Saved entries
------------------------------------
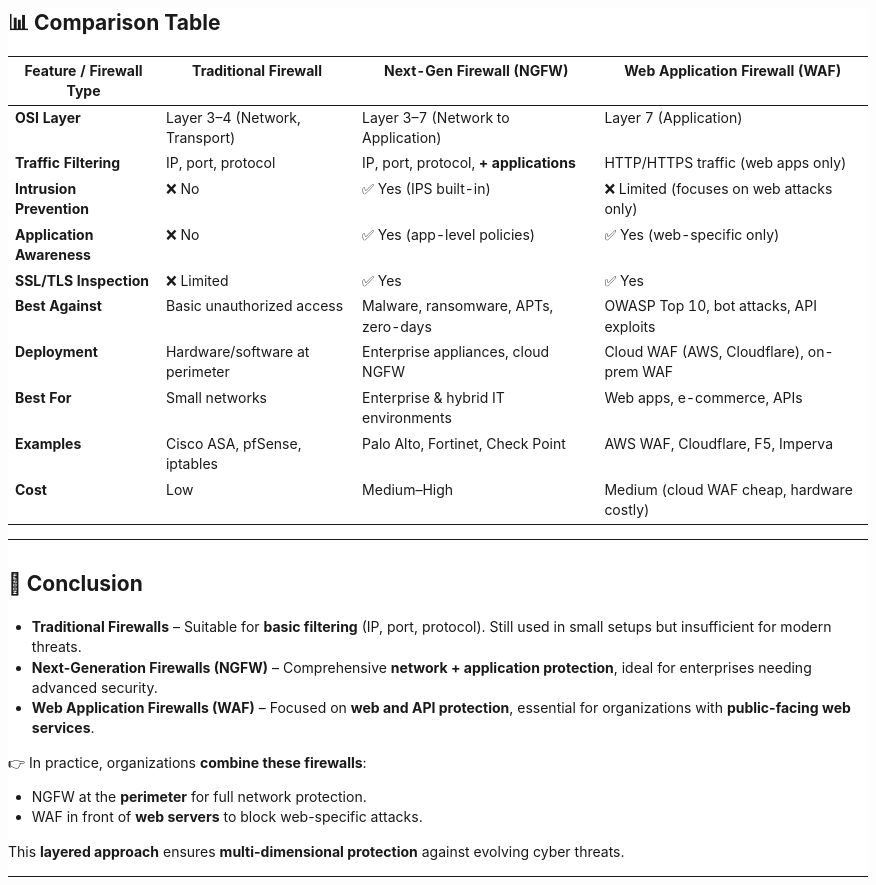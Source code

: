 
## 📊 Comparison Table  

| Feature / Firewall Type   | Traditional Firewall           | Next-Gen Firewall (NGFW)               | Web Application Firewall (WAF)            |
| ------------------------- | ------------------------------ | -------------------------------------- | ----------------------------------------- |
| **OSI Layer**             | Layer 3–4 (Network, Transport) | Layer 3–7 (Network to Application)     | Layer 7 (Application)                     |
| **Traffic Filtering**     | IP, port, protocol             | IP, port, protocol, **+ applications** | HTTP/HTTPS traffic (web apps only)        |
| **Intrusion Prevention**  | ❌ No                           | ✅ Yes (IPS built-in)                   | ❌ Limited (focuses on web attacks only)   |
| **Application Awareness** | ❌ No                           | ✅ Yes (app-level policies)             | ✅ Yes (web-specific only)                 |
| **SSL/TLS Inspection**    | ❌ Limited                      | ✅ Yes                                  | ✅ Yes                                     |
| **Best Against**          | Basic unauthorized access      | Malware, ransomware, APTs, zero-days   | OWASP Top 10, bot attacks, API exploits   |
| **Deployment**            | Hardware/software at perimeter | Enterprise appliances, cloud NGFW      | Cloud WAF (AWS, Cloudflare), on-prem WAF  |
| **Best For**              | Small networks                 | Enterprise & hybrid IT environments    | Web apps, e-commerce, APIs                |
| **Examples**              | Cisco ASA, pfSense, iptables   | Palo Alto, Fortinet, Check Point       | AWS WAF, Cloudflare, F5, Imperva          |
| **Cost**                  | Low                            | Medium–High                            | Medium (cloud WAF cheap, hardware costly) |

---

## 🎯 Conclusion  

- **Traditional Firewalls** – Suitable for **basic filtering** (IP, port, protocol). Still used in small setups but insufficient for modern threats.  
- **Next-Generation Firewalls (NGFW)** – Comprehensive **network + application protection**, ideal for enterprises needing advanced security.  
- **Web Application Firewalls (WAF)** – Focused on **web and API protection**, essential for organizations with **public-facing web services**.  

👉 In practice, organizations **combine these firewalls**:  
- NGFW at the **perimeter** for full network protection.  
- WAF in front of **web servers** to block web-specific attacks.  

This **layered approach** ensures **multi-dimensional protection** against evolving cyber threats.  

---
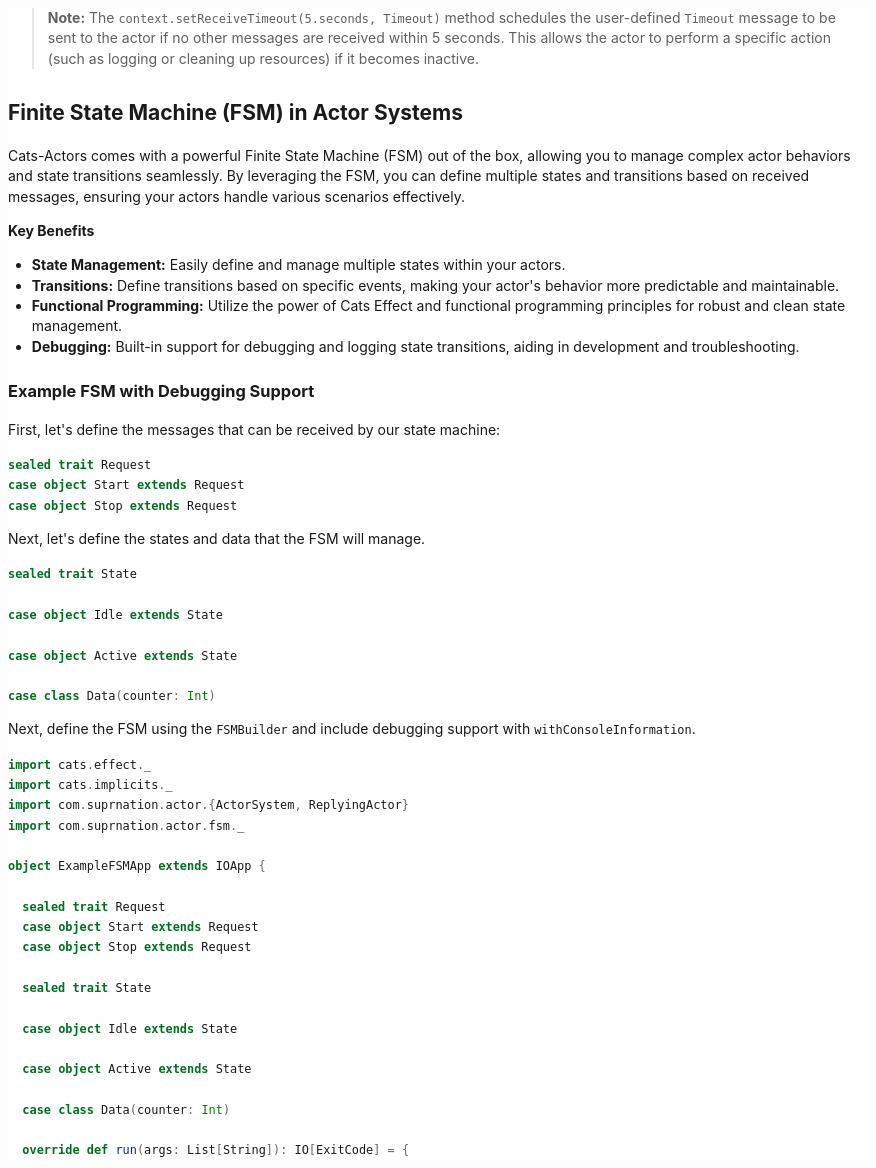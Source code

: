 > **Note:** The `context.setReceiveTimeout(5.seconds, Timeout)` method schedules the user-defined `Timeout` message to be sent to the actor if no other messages are received within 5 seconds. This allows the actor to perform a specific action (such as logging or cleaning up resources) if it becomes inactive.

## Finite State Machine (FSM) in Actor Systems
Cats-Actors comes with a powerful Finite State Machine (FSM) out of the box, allowing you to manage complex actor behaviors and state transitions seamlessly. By leveraging the FSM, you can define multiple states and transitions based on received messages, ensuring your actors handle various scenarios effectively.

**Key Benefits**

- **State Management:** Easily define and manage multiple states within your actors.
- **Transitions:** Define transitions based on specific events, making your actor's behavior more predictable and maintainable.
- **Functional Programming:** Utilize the power of Cats Effect and functional programming principles for robust and clean state management.
- **Debugging:** Built-in support for debugging and logging state transitions, aiding in development and troubleshooting.

### Example FSM with Debugging Support

First, let's define the messages that can be received by our state machine:

```scala
sealed trait Request
case object Start extends Request
case object Stop extends Request
```

Next, let's define the states and data that the FSM will manage.

```scala
sealed trait State

case object Idle extends State

case object Active extends State

case class Data(counter: Int)
```

Next, define the FSM using the `FSMBuilder` and include debugging support with `withConsoleInformation`.

```scala
import cats.effect._
import cats.implicits._
import com.suprnation.actor.{ActorSystem, ReplyingActor}
import com.suprnation.actor.fsm._

object ExampleFSMApp extends IOApp {

  sealed trait Request
  case object Start extends Request
  case object Stop extends Request

  sealed trait State

  case object Idle extends State

  case object Active extends State

  case class Data(counter: Int)

  override def run(args: List[String]): IO[ExitCode] = {
```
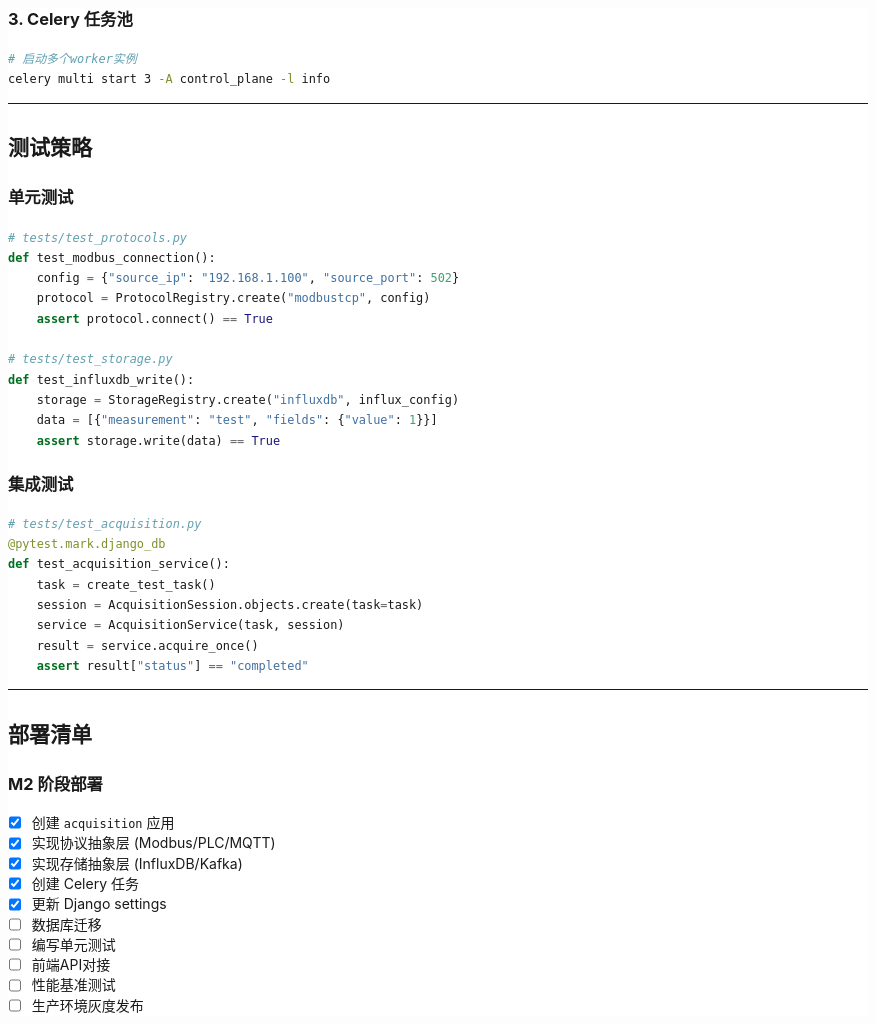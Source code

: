 ### 3. Celery 任务池

```bash
# 启动多个worker实例
celery multi start 3 -A control_plane -l info
```

---

## 测试策略

### 单元测试

```python
# tests/test_protocols.py
def test_modbus_connection():
    config = {"source_ip": "192.168.1.100", "source_port": 502}
    protocol = ProtocolRegistry.create("modbustcp", config)
    assert protocol.connect() == True

# tests/test_storage.py
def test_influxdb_write():
    storage = StorageRegistry.create("influxdb", influx_config)
    data = [{"measurement": "test", "fields": {"value": 1}}]
    assert storage.write(data) == True
```

### 集成测试

```python
# tests/test_acquisition.py
@pytest.mark.django_db
def test_acquisition_service():
    task = create_test_task()
    session = AcquisitionSession.objects.create(task=task)
    service = AcquisitionService(task, session)
    result = service.acquire_once()
    assert result["status"] == "completed"
```

---

## 部署清单

### M2 阶段部署

- [x] 创建 `acquisition` 应用
- [x] 实现协议抽象层 (Modbus/PLC/MQTT)
- [x] 实现存储抽象层 (InfluxDB/Kafka)
- [x] 创建 Celery 任务
- [x] 更新 Django settings
- [ ] 数据库迁移
- [ ] 编写单元测试
- [ ] 前端API对接
- [ ] 性能基准测试
- [ ] 生产环境灰度发布
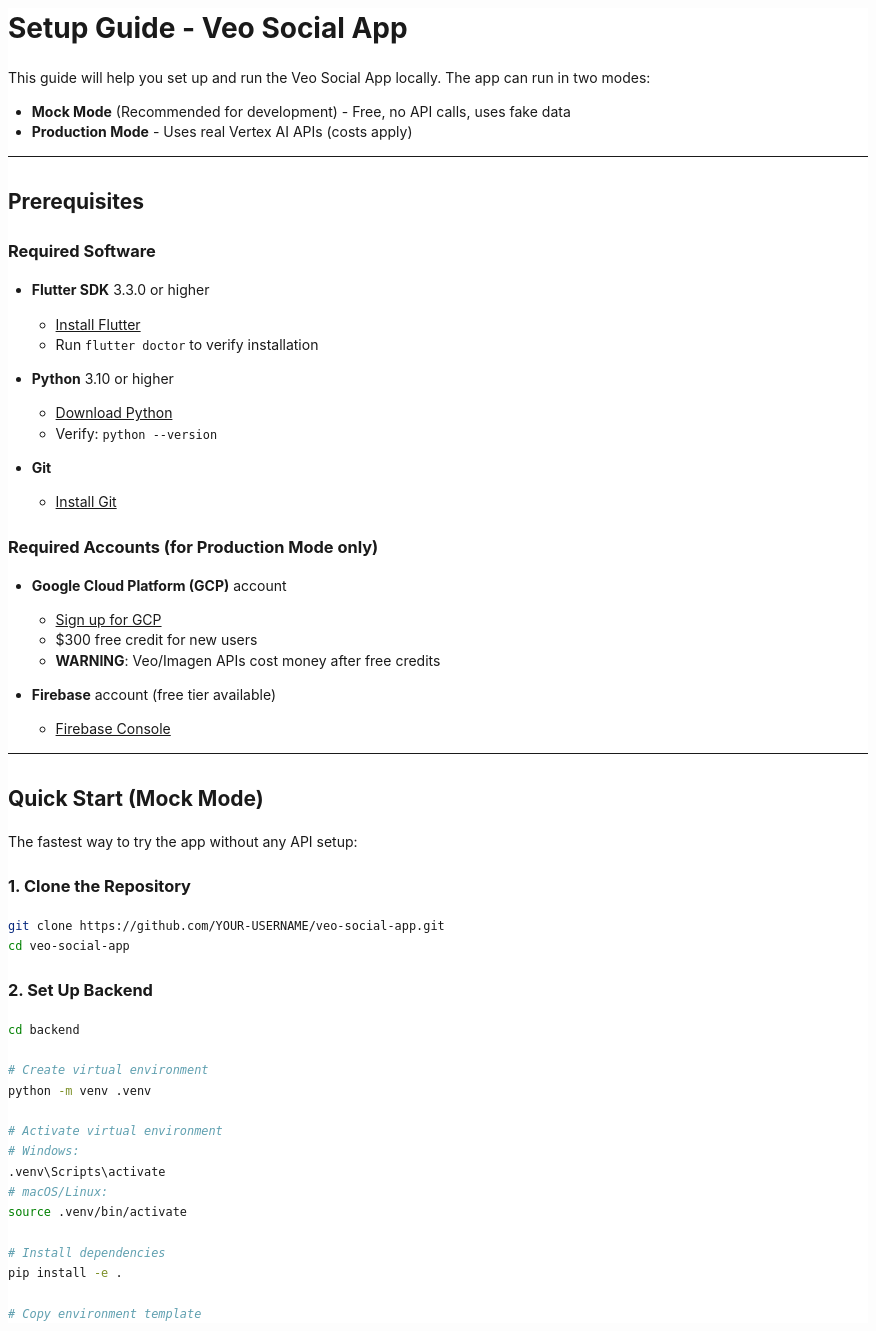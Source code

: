 # Setup Guide - Veo Social App

This guide will help you set up and run the Veo Social App locally. The app can run in two modes:

- **Mock Mode** (Recommended for development) - Free, no API calls, uses fake data
- **Production Mode** - Uses real Vertex AI APIs (costs apply)

---

## Prerequisites

### Required Software

- **Flutter SDK** 3.3.0 or higher
  - [Install Flutter](https://docs.flutter.dev/get-started/install)
  - Run `flutter doctor` to verify installation

- **Python** 3.10 or higher
  - [Download Python](https://www.python.org/downloads/)
  - Verify: `python --version`

- **Git**
  - [Install Git](https://git-scm.com/downloads)

### Required Accounts (for Production Mode only)

- **Google Cloud Platform (GCP)** account
  - [Sign up for GCP](https://cloud.google.com/free)
  - $300 free credit for new users
  - **WARNING**: Veo/Imagen APIs cost money after free credits

- **Firebase** account (free tier available)
  - [Firebase Console](https://console.firebase.google.com/)

---

## Quick Start (Mock Mode)

The fastest way to try the app without any API setup:

### 1. Clone the Repository

```bash
git clone https://github.com/YOUR-USERNAME/veo-social-app.git
cd veo-social-app
```

### 2. Set Up Backend

```bash
cd backend

# Create virtual environment
python -m venv .venv

# Activate virtual environment
# Windows:
.venv\Scripts\activate
# macOS/Linux:
source .venv/bin/activate

# Install dependencies
pip install -e .

# Copy environment template
```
------------------------------------
▶ _How to complete this task_
In the entries above, find the line containing "This **layered approach**" and the line containing "## Finite State"; give again exactly those two lines and every line between them, minus the pictures.

▶ _Final answer_
This **layered approach** ensures **multi-dimensional protection** against evolving cyber threats.  

---
Source code

: > **Note:** The `context.setReceiveTimeout(5.seconds, Timeout)` method schedules the user-defined `Timeout` message to be sent to the actor if no other messages are received within 5 seconds. This allows the actor to perform a specific action (such as logging or cleaning up resources) if it becomes inactive.

## Finite State Machine (FSM) in Actor Systems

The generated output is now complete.